Pediatric endocrinologists are sounding the alarm about a “diabolical” push to put children confused about their bodies on puberty suppressants and hormone blockers like Lupron to change their physical sex. According to Drs. Paul Hruz, Michael Laidlaw and Quentin Van Meter, Lupron, a hormonal agent that’s employed to fight prostate cancer in men and to treat sex offenders, is now being injected into children who suffer from gender dysphoria. The drug has never been green-lighted for that purpose, nor have there been any peer-reviewed studies done on the drug’s long-term physical and psychological side effects on children.

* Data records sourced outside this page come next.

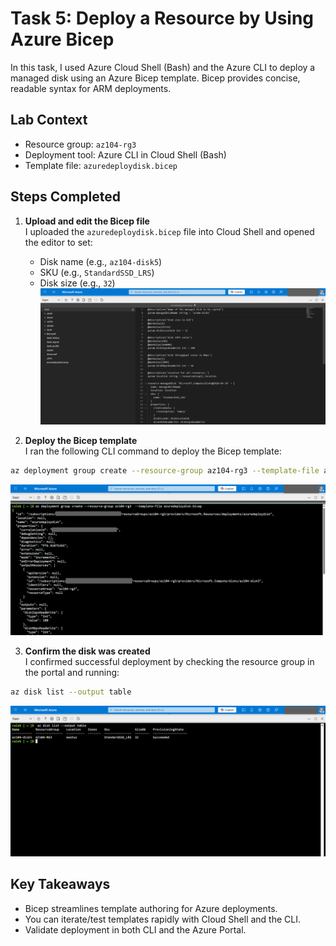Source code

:# Task 5: Deploy a Resource by Using Azure Bicep

In this task, I used Azure Cloud Shell (Bash) and the Azure CLI to deploy a managed disk using an Azure Bicep template. Bicep provides concise, readable syntax for ARM deployments.

## Lab Context

- Resource group: `az104-rg3`
- Deployment tool: Azure CLI in Cloud Shell (Bash)
- Template file: `azuredeploydisk.bicep`

## Steps Completed

1. **Upload and edit the Bicep file**  
   I uploaded the `azuredeploydisk.bicep` file into Cloud Shell and opened the editor to set:

   - Disk name (e.g., `az104-disk5`)
   - SKU (e.g., `StandardSSD_LRS`)
   - Disk size (e.g., `32`)
     ![Upload and edit bicep file](../screenshots/Deploy%20a%20resource%20by%20using%20Azure%20Bicep/upload%20and%20edit%20bicep%20file.png)

2. **Deploy the Bicep template**  
   I ran the following CLI command to deploy the Bicep template:

```bash
az deployment group create --resource-group az104-rg3 --template-file azuredeploydisk.bicep
```

![Deploy the template](../screenshots/Deploy%20a%20resource%20by%20using%20Azure%20Bicep/deploy%20the%20template.png)

3. **Confirm the disk was created**  
   I confirmed successful deployment by checking the resource group in the portal and running:

```bash
az disk list --output table
```

![Confirm disk was created](../screenshots/Deploy%20a%20resource%20by%20using%20Azure%20Bicep/confirm%20disk%20was%20created.png)

## Key Takeaways

- Bicep streamlines template authoring for Azure deployments.
- You can iterate/test templates rapidly with Cloud Shell and the CLI.
- Validate deployment in both CLI and the Azure Portal.
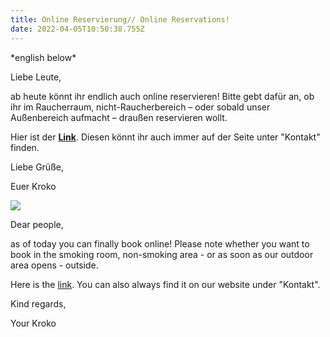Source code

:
 ```yaml
---
title: Online Reservierung// Online Reservations!
date: 2022-04-05T10:50:38.755Z
---
```

\*english below\*

Liebe Leute,

ab heute könnt ihr endlich auch online reservieren! Bitte gebt dafür an, ob ihr im Raucherraum, nicht-Raucherbereich  – oder sobald unser Außenbereich aufmacht – draußen reservieren wollt. 

Hier ist der **[Link](https://app.resmio.com/zum-krokodil/widget)**. Diesen könnt ihr auch immer auf der Seite unter "Kontakt" finden.

Liebe Grüße,

Euer Kroko

![](img/kroko_raucherraum1.jpg)

Dear people,

as of today you can finally book online! Please note whether you want to book in the smoking room, non-smoking area - or as soon as our outdoor area opens - outside. 

Here is the [link](https://app.resmio.com/zum-krokodil/widget). You can also always find it on our website under "Kontakt".

Kind regards,

Your Kroko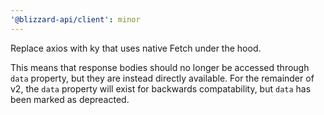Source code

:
 ```yaml
---
'@blizzard-api/client': minor
---
```


Replace axios with ky that uses native Fetch under the hood.

This means that response bodies should no longer be accessed through `data` property, but they are instead directly available. For the remainder of v2, the `data` property will exist for backwards compatability, but `data` has been marked as depreacted.
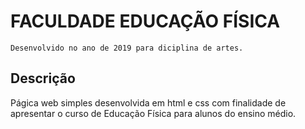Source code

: # FACULDADE EDUCAÇÃO FÍSICA

```
Desenvolvido no ano de 2019 para diciplina de artes.
```

## Descrição

Págica web simples desenvolvida em html e css com finalidade de apresentar o curso de Educação Física para alunos do ensino médio.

Lupron and synthetic hormones are ravaging their developing bodies, altering their psyches, and putting them on a pathway to permanent sterilization, these doctors say. Many of the long-term repercussions will not be felt for years. At present, these endocrinologists are struggling to be published, and many in the medical field remain unaware of what is going on in transgender clinics across the nation. Hruz, an associate professor of paediatrics and endocrinology was asked, how it was possible that a high-powered drug like Lupron can be given to a dysphoric child given the lack of governmental approval for that purpose.
Hruz explained “There’s a lot we don’t know about this form of intervention. It’s often claimed that medical blockade of puberty allows a child more time to sort out issues of their gender identity, that it alleviates dysphoria in affected children, and makes it easier if they choose to go on and get other treatments, namely sex change surgery. “But among the many problems with that approach is that a normal developmental process is interrupted. Even if the hormone treatment is stopped after administering it for a few years and the normal signals for puberty resume, it’s impossible to go back in time.”
When used to suppress the normally-timed pubertal processes the drug actually causes a pathological condition. “So what transgender activists are saying is contradictory from what we know about normal development,” Hruz said. Clear evidence exists that the drug influences bone density. During adolescence and teenage years, youth accumulate bone mass, which is important for the rest of one’s life. “There is conflicting information about how much of that bone density can be gained back” after going off the drug. Strong ideological influences driving this entire paradigm cannot be ignored, Hruz said.
“Physicians prescribing this treatment are doing so believing that it’s benefiting patients, but are simply not looking at the evidence and are willing to dismiss the evidence when contrary to the prevailing politically correct narrative” he said. Overwhelming evidence exists that the vast majority of affected children will spontaneously realign their gender identity with biological sex when left alone,” Hruz said.
“There have been few physicians willing to stand up and say, ‘We need to question this, there is something wrong here. Why are we using cancer drugs on kids without cancer and stopping normal puberty?” he said.